Andres Methfessel, dans son car postal de seconde main aménagé par ses soins et stationné au camping de Coire
Andres Methfessel vit dans un ancien car postal aménagé par ses soins et stationné au camping de Coire. Copyright: Tom Huber

Prendre la route

Andres Methfessel a acheté ce vieux car postal après les départs successifs des deux colocataires avec lesquels il partageait son ancien appartement. Comme il est un bricoleur né, il y a aménagé lui-même son petit logement et monté une installation photovoltaïque en toiture. Il aime plus que tout prendre la route, avec cette sensation d’être en mouvement. Il a même déjà été jusqu’en Afrique et en Écosse à bord de son véhicule. Son métier de conducteur CarPostal l’amène aussi à passer beaucoup de temps au volant. C’est le trajet de Coire à Bellinzone qui a sa préférence du fait de son attrait touristique, même si, en hiver, il lui faut parfois monter les chaînes pour franchir le col du San Bernardino. Andres Methfessel aime l’esprit des voyages en bus. Comme il en sait long sur l’histoire de la région, il ne se prive pas de la distiller en chemin, qu’il s’agisse d’évoquer les Romains jadis passés par là ou encore des lieux prétendument hantés, pour le plus grand plaisir des touristes. «Pas besoin de tels discours avec les gens d’ici, car ils connaissent leur pays par cœur», précise ce natif d’Arosa en riant. Andres Methfessel aime les contacts humains, et c’est ce qui l’a incité à devenir conducteur de car. «Sinon, j’aurais pu aussi bien transporter du gravier», résume-t-il laconiquement.

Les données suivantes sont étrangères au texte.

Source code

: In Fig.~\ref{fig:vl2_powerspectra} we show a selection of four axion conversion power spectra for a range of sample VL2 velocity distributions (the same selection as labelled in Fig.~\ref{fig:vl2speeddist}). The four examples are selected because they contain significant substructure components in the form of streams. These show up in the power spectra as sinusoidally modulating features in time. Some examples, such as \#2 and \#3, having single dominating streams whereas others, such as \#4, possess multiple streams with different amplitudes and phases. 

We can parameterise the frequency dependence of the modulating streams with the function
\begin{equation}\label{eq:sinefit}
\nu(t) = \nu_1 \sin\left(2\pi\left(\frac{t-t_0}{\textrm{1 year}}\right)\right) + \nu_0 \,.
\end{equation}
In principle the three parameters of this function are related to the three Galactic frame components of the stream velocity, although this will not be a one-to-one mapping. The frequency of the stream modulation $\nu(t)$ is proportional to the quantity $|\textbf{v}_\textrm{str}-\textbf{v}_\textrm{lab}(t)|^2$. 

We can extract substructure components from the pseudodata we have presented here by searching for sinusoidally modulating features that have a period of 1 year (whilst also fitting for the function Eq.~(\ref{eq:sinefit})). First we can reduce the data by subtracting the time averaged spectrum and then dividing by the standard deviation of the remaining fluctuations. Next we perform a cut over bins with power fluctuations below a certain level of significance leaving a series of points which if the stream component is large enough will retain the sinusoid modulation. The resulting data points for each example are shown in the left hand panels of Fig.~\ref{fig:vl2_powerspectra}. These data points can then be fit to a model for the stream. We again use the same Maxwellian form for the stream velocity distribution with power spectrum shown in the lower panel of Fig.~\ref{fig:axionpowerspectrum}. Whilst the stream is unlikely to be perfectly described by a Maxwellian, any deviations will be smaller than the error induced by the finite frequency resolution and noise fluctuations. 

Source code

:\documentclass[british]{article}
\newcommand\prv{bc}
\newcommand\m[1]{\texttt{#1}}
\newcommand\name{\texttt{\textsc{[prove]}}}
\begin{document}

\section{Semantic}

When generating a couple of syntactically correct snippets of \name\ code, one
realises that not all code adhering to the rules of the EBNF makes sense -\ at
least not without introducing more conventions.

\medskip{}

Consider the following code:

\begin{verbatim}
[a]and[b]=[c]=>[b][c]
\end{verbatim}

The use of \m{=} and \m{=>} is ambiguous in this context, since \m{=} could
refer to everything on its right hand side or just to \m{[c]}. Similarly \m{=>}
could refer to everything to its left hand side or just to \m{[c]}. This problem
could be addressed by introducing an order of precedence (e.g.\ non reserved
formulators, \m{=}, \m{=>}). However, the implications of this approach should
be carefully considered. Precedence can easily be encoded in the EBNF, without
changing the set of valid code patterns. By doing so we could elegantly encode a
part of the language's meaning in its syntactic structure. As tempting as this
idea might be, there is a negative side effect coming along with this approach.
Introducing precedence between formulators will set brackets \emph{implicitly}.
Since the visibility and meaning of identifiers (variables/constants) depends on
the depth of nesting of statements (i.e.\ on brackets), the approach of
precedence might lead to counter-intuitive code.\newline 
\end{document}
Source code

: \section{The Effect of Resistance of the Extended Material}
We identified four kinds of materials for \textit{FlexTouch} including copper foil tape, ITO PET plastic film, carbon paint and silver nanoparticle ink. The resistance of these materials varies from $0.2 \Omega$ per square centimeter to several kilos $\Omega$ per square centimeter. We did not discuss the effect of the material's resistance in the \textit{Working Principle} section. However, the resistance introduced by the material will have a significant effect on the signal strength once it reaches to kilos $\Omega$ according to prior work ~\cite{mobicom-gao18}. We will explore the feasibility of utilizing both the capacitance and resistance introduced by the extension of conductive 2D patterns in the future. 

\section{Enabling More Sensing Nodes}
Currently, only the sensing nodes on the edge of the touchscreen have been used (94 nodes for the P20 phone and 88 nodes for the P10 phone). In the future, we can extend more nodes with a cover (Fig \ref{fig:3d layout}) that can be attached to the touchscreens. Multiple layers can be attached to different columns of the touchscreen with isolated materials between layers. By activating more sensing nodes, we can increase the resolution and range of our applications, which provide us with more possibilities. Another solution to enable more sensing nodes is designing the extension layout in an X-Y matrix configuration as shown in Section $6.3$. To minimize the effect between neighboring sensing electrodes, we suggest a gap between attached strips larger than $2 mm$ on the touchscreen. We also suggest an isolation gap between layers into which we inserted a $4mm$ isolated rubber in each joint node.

Le courage de lâcher prise

Contrairement aux nouveaux modèles de cars postaux ultramodernes, son vieil engin a besoin de tous ses soins pour continuer de fonctionner correctement. C’est d’ailleurs ce qui lui plaît. Il a fait un apprentissage de matelot et a navigué pendant dix ans sur le Rhin. À l’époque, il fallait quatre jours pour atteindre Rotterdam, aujourd’hui il n’en faut plus que trois. En tant que matelot, il a aussi appris à cuisiner pour tout un équipage. Aujourd’hui, il est plutôt adepte des grillades au feu de bois et au grand air, de préférence avec sa partenaire qui vit dans un appartement à Coire. Et comment les gens réagissent-ils à son mode de vie? «Ils pensent que je suis cinglé», répond-il en souriant. Et d’ajouter: «Il y en a aussi beaucoup qui m’envient, mais ils ne franchiront jamais le pas, car ils n’auront pas le courage de lâcher prise».

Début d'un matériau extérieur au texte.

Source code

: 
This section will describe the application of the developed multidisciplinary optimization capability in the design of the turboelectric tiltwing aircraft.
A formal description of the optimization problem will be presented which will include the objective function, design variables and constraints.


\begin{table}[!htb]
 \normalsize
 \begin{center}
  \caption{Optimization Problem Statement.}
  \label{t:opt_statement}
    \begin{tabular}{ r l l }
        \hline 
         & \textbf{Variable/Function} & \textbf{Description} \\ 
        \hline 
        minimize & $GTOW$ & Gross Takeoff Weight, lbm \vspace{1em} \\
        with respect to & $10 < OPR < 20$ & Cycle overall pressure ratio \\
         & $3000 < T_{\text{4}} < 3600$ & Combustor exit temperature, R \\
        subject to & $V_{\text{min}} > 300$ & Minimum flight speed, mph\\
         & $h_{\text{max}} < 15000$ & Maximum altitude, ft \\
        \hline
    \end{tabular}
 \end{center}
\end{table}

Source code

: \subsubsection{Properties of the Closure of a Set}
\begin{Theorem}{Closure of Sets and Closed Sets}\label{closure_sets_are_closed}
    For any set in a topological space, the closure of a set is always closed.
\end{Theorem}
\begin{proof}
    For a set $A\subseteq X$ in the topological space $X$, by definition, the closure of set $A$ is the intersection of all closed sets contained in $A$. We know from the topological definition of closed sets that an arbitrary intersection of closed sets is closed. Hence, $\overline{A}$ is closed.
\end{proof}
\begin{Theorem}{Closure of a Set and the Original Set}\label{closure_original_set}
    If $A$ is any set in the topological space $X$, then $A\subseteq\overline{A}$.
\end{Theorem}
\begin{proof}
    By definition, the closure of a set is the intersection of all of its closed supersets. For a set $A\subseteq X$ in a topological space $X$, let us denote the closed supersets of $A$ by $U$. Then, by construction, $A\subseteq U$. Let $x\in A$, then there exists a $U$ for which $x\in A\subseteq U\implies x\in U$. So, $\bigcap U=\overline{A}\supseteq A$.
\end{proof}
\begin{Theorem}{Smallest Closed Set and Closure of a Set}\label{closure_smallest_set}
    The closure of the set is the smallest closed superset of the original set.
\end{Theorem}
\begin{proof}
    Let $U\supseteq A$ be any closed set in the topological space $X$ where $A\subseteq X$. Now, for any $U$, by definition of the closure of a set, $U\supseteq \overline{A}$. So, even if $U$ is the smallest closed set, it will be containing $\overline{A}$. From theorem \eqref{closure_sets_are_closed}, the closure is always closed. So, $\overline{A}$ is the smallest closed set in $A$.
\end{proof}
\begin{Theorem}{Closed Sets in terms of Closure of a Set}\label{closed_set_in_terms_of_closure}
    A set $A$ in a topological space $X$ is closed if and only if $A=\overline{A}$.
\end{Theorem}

Andres Methfessel explorant les profondeurs d’un lac de montagne des Grisons
Andres Methfessel plonge généralement en solo dans les lacs de montagne des Grisons. Copyright: Tom Huber

Plongeur en solo

Bien que la solitude des mois d’hiver ne le dérange pas, il apprécie aussi la période estivale, quand le camping reprend vie. Il n’a jamais eu d’expériences négatives avec les touristes, auxquels il n’hésite pas à s’adresser pour bavarder. Parmi les campeurs, il y a parfois des plongeurs, avec lesquels il part volontiers explorer les profondeurs des lacs de montagne des Grisons. La pénombre qui règne dans cet univers sous-marin est pour lui un défi majeur, mais il n’en pratique pas moins la plongée en solo, comme aujourd’hui. Toutes les voies d’accès aux lacs de montagne étant enneigées, il opte pour le Walensee. Comme d’habitude, il va prendre le large sur son bateau pneumatique, sans oublier de se munir de son appareil photo. «Quand je plonge seul, je peux me concentrer sur les prises de vue, sans avoir à me soucier de ce que fait mon binôme. Le risque est tout à fait mesuré. Quand on est discipliné, on ne s’aventure pas à plonger encore plus profond juste pour réaliser un cliché exceptionnel, et plonger seul est alors moins dangereux que de franchir dix cols successifs à moto», explique Andres Methfessel. Pour lui, le courage, c’est avant tout celui d’aider autrui et de contribuer à soulager ses souffrances.

Une foule de projets

Il a appris la plongée sous-marine voici 30 ans, lorsqu’il travaillait dans une entreprise de travaux hydrauliques. Il emporte trois bouteilles d’air comprimé par plongée, reste 30 à 60 minutes sous l’eau et descend jusqu’à une profondeur de 40 mètres, la limite absolue pour la plongée loisir. Le monde subaquatique du Walensee a radicalement changé au fil du temps: «On y trouve beaucoup moins de poissons qu’avant. Les perches, en particulier, ont presque entièrement disparu. Les stations d’épuration ne permettent pas de filtrer tous les produits qui ne sont pas biodégradables», déplore Andres Methfessel. Dans ce lac, qui fait aussi partie des lacs de montagne, il a vécu un jour une situation délicate. Après avoir pénétré dans le creux d’une formation rocheuse, il a soudain perdu son orientation car il n’avait pas bien réglé sa boussole. En restant calme et concentré, il a réussi à s’en sortir. Des événements comme celui-ci le motivent à préparer encore mieux ses prochaines sorties. D’autant qu’Andres Methfessel s’est fixé un objectif ambitieux: explorer les profondeurs de la centaine de lacs de montagne des Grisons. Il en a déjà vingt à son actif. Et le voilà qui enfile sa combinaison de plongée, remonte la fermeture éclair, se munit de ses bouteilles, de ses lunettes et de ses palmes puis disparaît dans les eaux sombres du lac.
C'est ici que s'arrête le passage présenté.